Paulus didn’t wait. He grabbed his clothes from the balcony and shot down the stairs, flinging them on as he went. Claudia didn’t think lightning moved faster. Another married man, then. As for the rosebud, a few petals might have been knocked off, but the stem was holding firm. Without making any attempt to stop Claudia stuffing clothes into a trunk, she homed in on the weakest link, sidling up to Marcellus’s chest and nibbling his earlobe.

‘Now our relationship’s no longer a secret, you can leave that old bag and move in with me. We can be happy here, just the two of us.’

Marcellus might be gullible, but he wasn’t stupid. ‘You’ve been screwing him all along, haven’t you?’

The cherub blew in his ear. ‘You’re the only one I’ve been screwing, darling, and very nice it is, too. The old cow’s just trying to drive a wedge between us. Paulus really is my brother.’

‘Large family, is it?’ Claudia trilled, emptying the jewels from the casket.

The cherub snorted. ‘Don’t let her wind you up, darling. She’s just jealous, because I’ve won your heart in a way that she never could.’

Marcellus pushed her away. ‘You even smell of him,’ he said thickly.

With nothing left but her thorns, the rosebud pounced on the woman sorting through her bracelets and rings. ‘You leave them alone,’ she said, snatching the box back. ‘They’re mine. Marcellus gave them to me.’

‘Which means legal title remains with the owner,’ Claudia said smoothly.

Oh, goodie, there was an amethyst among the trinkets. Dear little Flavia might well have abandoned herself to impetuosity under Skyles’ craggy, sex-drenched influence, but she was nothing if not her father’s daughter. Come bedtime, that girl would be blubbing into her pillow for tossing a perfectly good amethyst down the well.

‘You have until midnight,’ Claudia informed the cherub, pocketing the keys of the apartment, ‘before the bailiffs move in.’

Behind her, her brother-in-law’s eyes were shiny with tears, there was a look of sheer agony on his pitted face.

‘Come on, Marcellus,’ she said softly. ‘We’re done here.’

*

The Digger dreamed. In the dream, the trees were clothed in their autumn riches. Golds, russets and amber. The air was warm, a stream bubbled nearby and butterflies filled the woodlands as they migrated south. In the dream, the Digger leaned on the spade and looked down at the newly covered grave.

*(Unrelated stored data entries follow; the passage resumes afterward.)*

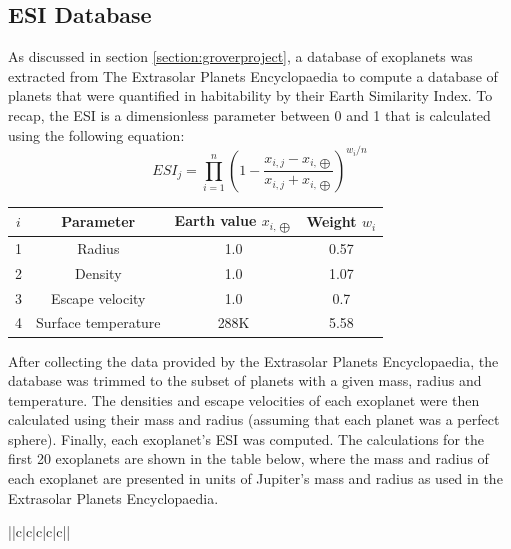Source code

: \documentclass{article}[11pt]
\begin{document}
\pagebreak
\subsection{ESI Database}\label{appendix:ESI}
As discussed in section \ref{section:groverproject}, a database of exoplanets was extracted from The Extrasolar Planets Encyclopaedia to compute a database of planets that were quantified in habitability by their Earth Similarity Index. To recap, the ESI is a dimensionless parameter between 0 and 1 that is calculated using the following equation:
\begin{equation}
ESI_j=\prod^n_{i=1}{\left(1-\frac{x_{i,j}-x_{i,\bigoplus}}{x_{i,j}+x_{i,\bigoplus}}\right)^{w_i/n}}
\end{equation}
\begin{center}
\begin{tabular}{||c|c|c|c||}
\hline
$i$ & \textbf{Parameter} & \textbf{Earth value} $x_{i,\bigoplus}$ & \textbf{Weight} $w_i$ \\
\hline
1 & Radius  & 1.0  & 0.57 \\
\hline
2 & Density  & 1.0 & 1.07 \\
\hline
3 & Escape velocity  & 1.0 & 0.7 \\
\hline
4 & Surface temperature & 288K & 5.58 \\
\hline
\end{tabular}
\end{center} 

After collecting the data provided by the Extrasolar Planets Encyclopaedia\cite{EPE}, the database was trimmed to the subset of planets with a given mass, radius and temperature. The densities and escape velocities of each exoplanet were then calculated using their mass and radius (assuming that each planet was a perfect sphere). Finally, each exoplanet's ESI was computed. The calculations for the first 20 exoplanets are shown in the table below, where the mass and radius of each exoplanet are presented in units of Jupiter's mass and radius as used in the Extrasolar Planets Encyclopaedia.\cite{EPE}

 \tabletail{\midrule}
\tablelasttail{\bottomrule}
\begin{center}
\begin{supertabular}{||c|c|c|c|c||}
 \bottomrule
 \end{supertabular}
 \end{center}
\end{document}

Watched a hand rise up out of the soil.

As fast as the spade could shovel the leaf litter, the hand pushed, until it became an elbow, a whole arm, and suddenly the corpse was climbing noiselessly out of the hole. Black and crawling with maggots, it advanced, and over its face it wore an actor’s mask.

‘You think you can kill me, but I will never die,’ it said through the hole in its temple. ‘I will never die.’

Flesh fell away from the hand as it pulled off the mask, but there was a second mask underneath that, and a third. But when the corpse pulled off the grotesque grin of the comic, it was the face of the Digger that stared out from the decay.

And the body laughed. ‘See?’ it said. ‘You cannot escape me.’

And the leaves fell from the trees, and it was winter again. It is perpetually midwinter for killers.